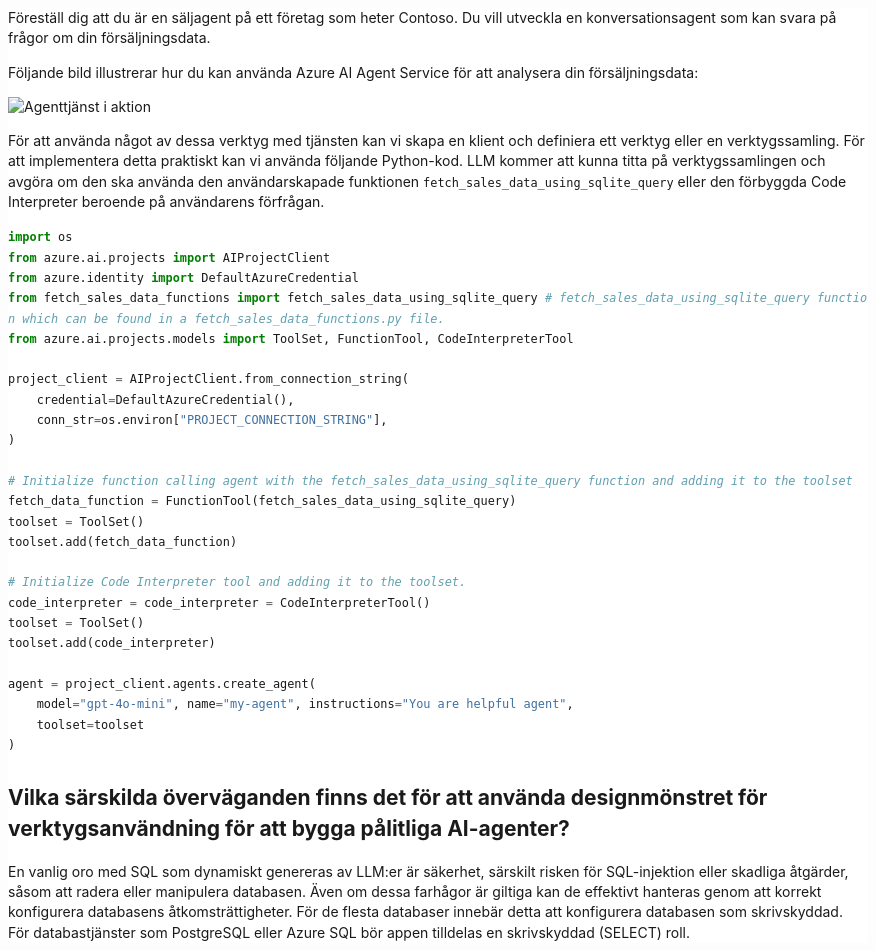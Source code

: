 Föreställ dig att du är en säljagent på ett företag som heter Contoso. Du vill utveckla en konversationsagent som kan svara på frågor om din försäljningsdata.

Följande bild illustrerar hur du kan använda Azure AI Agent Service för att analysera din försäljningsdata:

![Agenttjänst i aktion](../../../translated_images/agent-service-in-action.34fb465c9a84659edd3003f8cb62d6b366b310a09b37c44e32535021fbb5c93f.sv.jpg)

För att använda något av dessa verktyg med tjänsten kan vi skapa en klient och definiera ett verktyg eller en verktygssamling. För att implementera detta praktiskt kan vi använda följande Python-kod. LLM kommer att kunna titta på verktygssamlingen och avgöra om den ska använda den användarskapade funktionen `fetch_sales_data_using_sqlite_query` eller den förbyggda Code Interpreter beroende på användarens förfrågan.

```python 
import os
from azure.ai.projects import AIProjectClient
from azure.identity import DefaultAzureCredential
from fetch_sales_data_functions import fetch_sales_data_using_sqlite_query # fetch_sales_data_using_sqlite_query function which can be found in a fetch_sales_data_functions.py file.
from azure.ai.projects.models import ToolSet, FunctionTool, CodeInterpreterTool

project_client = AIProjectClient.from_connection_string(
    credential=DefaultAzureCredential(),
    conn_str=os.environ["PROJECT_CONNECTION_STRING"],
)

# Initialize function calling agent with the fetch_sales_data_using_sqlite_query function and adding it to the toolset
fetch_data_function = FunctionTool(fetch_sales_data_using_sqlite_query)
toolset = ToolSet()
toolset.add(fetch_data_function)

# Initialize Code Interpreter tool and adding it to the toolset. 
code_interpreter = code_interpreter = CodeInterpreterTool()
toolset = ToolSet()
toolset.add(code_interpreter)

agent = project_client.agents.create_agent(
    model="gpt-4o-mini", name="my-agent", instructions="You are helpful agent", 
    toolset=toolset
)
```

## Vilka särskilda överväganden finns det för att använda designmönstret för verktygsanvändning för att bygga pålitliga AI-agenter?

En vanlig oro med SQL som dynamiskt genereras av LLM:er är säkerhet, särskilt risken för SQL-injektion eller skadliga åtgärder, såsom att radera eller manipulera databasen. Även om dessa farhågor är giltiga kan de effektivt hanteras genom att korrekt konfigurera databasens åtkomsträttigheter. För de flesta databaser innebär detta att konfigurera databasen som skrivskyddad. För databastjänster som PostgreSQL eller Azure SQL bör appen tilldelas en skrivskyddad (SELECT) roll.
....................
* _Work required_: Up to and including the line containing "Följande bild illustrerar", quote each line of the entries above from the very first, please, exactly and without images.

* _Answer section_:
Source code

: Föreställ dig att du är en säljagent på ett företag som heter Contoso. Du vill utveckla en konversationsagent som kan svara på frågor om din försäljningsdata.

Följande bild illustrerar hur du kan använda Azure AI Agent Service för att analysera din försäljningsdata:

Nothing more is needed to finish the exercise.